Singapore’s cocktail scene is so much more than a Sling at the Raffles Hotel. As Asia’s wealth and culture has risen, so too has its confidence and with it a growing cocktail scene that is charting its own course. Nowhere is this more true than Arthur Piffoux’s adopted equatorial home of Singapore. He has been talking to the city state’s leading barkeepers about emerging trends and the contrasting flavours of East and West.
There is a common feeling that Singapore is the world’s cocktail mixing pot. Ethan Leslie, head barman at Maison Ikkoku, says that his team is ‘here to serve the world’ and that might well be true. Large numbers of Americans, Europeans and Asians coming together for trade has lead to a fusion of cuisine and an explosion of new mixologists pushing the boundaries of cocktail making. His colleague, Aiken,
points out that Singapore’s ‘history as a global trading post provides ready access to fresh, tropical fruit and a wealth of specialist Asian spices that are not easy to obtain in the West’. Maison Ikkoku is just two years old but it already has a strong reputation and a list of regulars to match. Alex Tan believes that ‘it is because we blend for individuals, on the spot, to their taste’.
The concept of individuality is continued at Bar Stories, where like Maison Ikkoku, there is no cocktail menu at all. Head barkeeper, Dave Koh explained that he and his team ‘actually craft cocktails to our guests’ exact flavour preferences. Americans prefer dominant spirit flavours, sours and classic cocktails. While the French have a palate that is closer to Singaporeans, a little sweeter, more fruit led and refreshing’. Sham Hussin of the Vogue Club holds a contrasting view.

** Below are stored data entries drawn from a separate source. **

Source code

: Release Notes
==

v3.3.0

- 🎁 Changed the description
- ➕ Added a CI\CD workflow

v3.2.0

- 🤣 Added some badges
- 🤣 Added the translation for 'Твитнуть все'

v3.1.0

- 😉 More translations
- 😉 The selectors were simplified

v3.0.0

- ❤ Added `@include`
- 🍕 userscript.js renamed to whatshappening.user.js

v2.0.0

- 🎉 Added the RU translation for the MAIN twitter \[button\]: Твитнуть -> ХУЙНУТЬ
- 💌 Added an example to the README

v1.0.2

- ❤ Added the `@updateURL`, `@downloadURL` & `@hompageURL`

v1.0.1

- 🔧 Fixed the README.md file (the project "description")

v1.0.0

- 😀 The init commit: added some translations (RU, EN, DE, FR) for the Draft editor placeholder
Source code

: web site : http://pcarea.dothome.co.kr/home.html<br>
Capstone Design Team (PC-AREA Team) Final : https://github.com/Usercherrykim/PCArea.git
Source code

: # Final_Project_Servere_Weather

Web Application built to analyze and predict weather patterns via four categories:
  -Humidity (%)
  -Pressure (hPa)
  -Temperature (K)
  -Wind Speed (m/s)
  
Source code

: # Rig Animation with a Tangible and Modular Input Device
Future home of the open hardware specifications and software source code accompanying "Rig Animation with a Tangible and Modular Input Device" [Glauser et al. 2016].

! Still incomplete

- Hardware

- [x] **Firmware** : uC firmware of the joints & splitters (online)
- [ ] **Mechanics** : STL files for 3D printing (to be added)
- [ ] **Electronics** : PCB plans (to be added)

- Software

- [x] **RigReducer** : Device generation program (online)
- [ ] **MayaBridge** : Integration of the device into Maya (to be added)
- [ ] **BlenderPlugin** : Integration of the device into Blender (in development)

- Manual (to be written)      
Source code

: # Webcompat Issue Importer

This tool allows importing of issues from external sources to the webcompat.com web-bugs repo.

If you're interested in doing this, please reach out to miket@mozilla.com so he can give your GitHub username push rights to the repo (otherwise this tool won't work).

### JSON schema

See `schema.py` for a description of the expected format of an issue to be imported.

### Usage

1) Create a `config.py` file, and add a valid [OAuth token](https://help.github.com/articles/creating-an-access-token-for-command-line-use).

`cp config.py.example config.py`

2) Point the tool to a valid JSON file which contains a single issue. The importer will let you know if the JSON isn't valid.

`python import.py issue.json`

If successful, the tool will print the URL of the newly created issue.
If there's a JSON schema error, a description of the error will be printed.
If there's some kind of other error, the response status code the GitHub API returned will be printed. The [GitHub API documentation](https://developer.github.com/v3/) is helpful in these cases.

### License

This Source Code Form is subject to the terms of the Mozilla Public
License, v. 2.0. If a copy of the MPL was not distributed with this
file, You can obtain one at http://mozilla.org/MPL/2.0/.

He believes that the humid equatorial climate makes a big difference between the Western and Singaporean palate. Away from the cocktail bars he says the ‘locals tend to drink straight up because they are more exposed to bottle sales and the culture at most bars is to make an easy buck. There are not enough bartenders in Singapore confident enough to up-sell a cocktail but that is changing’. ‘Now it seems like every bartender wants to be a mixologist and the flairtending scene has slowed noticeably’.

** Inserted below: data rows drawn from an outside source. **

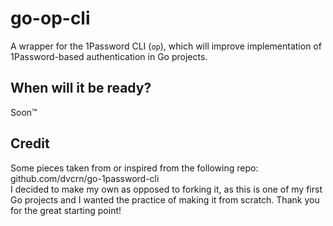 # go-op-cli
A wrapper for the 1Password CLI (`op`), which will improve implementation of 1Password-based authentication in Go projects.  

## When will it be ready?
Soon™

## Credit
Some pieces taken from or inspired from the following repo: github.com/dvcrn/go-1password-cli  
I decided to make my own as opposed to forking it, as this is one of my first Go projects and I wanted the practice of making it from scratch. Thank you for the great starting point!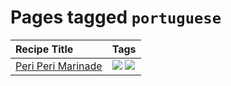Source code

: # Pages tagged `portuguese`

|Recipe Title|Tags
|:---|:---|
|[Peri Peri Marinade](../recipes/periperimarinade.md)|[![](https://img.shields.io/badge/tag-portuguese-f53bfe)](../tags/portuguese.md) [![](https://img.shields.io/badge/tag-vegan-659a8f)](../tags/vegan.md)|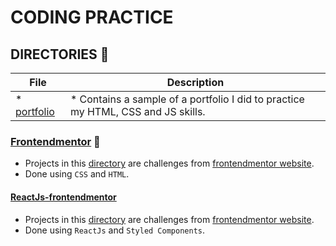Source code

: # CODING PRACTICE

## DIRECTORIES :file_folder:

| File                         | Description                                                                       |
| ---------------------------- | --------------------------------------------------------------------------------- |
| \* [portfolio](./portfolio/) | \* Contains a sample of a portfolio I did to practice my HTML, CSS and JS skills. |


### [Frontendmentor](./frontendmentor) :file_folder:
- Projects in this [directory](./frontendmentor) are challenges from [frontendmentor website](https://www.frontendmentor.io/).
- Done using `CSS` and `HTML`.

#### [ReactJs-frontendmentor](./ReactJs-frontendmentor)
- Projects in this [directory](./frontendmentor) are challenges from [frontendmentor website](https://www.frontendmentor.io/).
- Done using `ReactJs` and `Styled Components`.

Back at Bar Stories, Dave Koh points out that ‘it isn’t all about exploring new flavours. There is a real passion for pre-prohibition era, forgotten classics’. These tend to be American with a big spirit flavour and an extensive mix of bitters. He continued, ‘the extension of this trend includes classic Japanese craft cocktails like with an almost fetish like obsession with Japanese technical detail such as the “hard shake” and “ice ball carving”. It goes right down to the bartender’s posture’.

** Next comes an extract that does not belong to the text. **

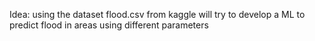 Idea: using the dataset flood.csv from kaggle will try to develop a ML to predict flood in areas using different parameters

In any city the cocktails are as much a derivative of contemporary culture as they are about traditions and the availability of ingredients and the talent to create something special from them. Dave Koh agrees and says that it is not all about cocktails, ‘It’s about the bars too.’ Speakeasies are popping up across the city and are usually characterised by a non descript entrance that requires a password to enter. ‘Drinkers are attracted by the underground culture and the need to be known and in the know’. Cocktails in Singapore are as much about fun as they are about sophistication and The Library, Jigger & Pony and the Horse’s Mouth are all cool underground spots that exemplify the zeitgeist.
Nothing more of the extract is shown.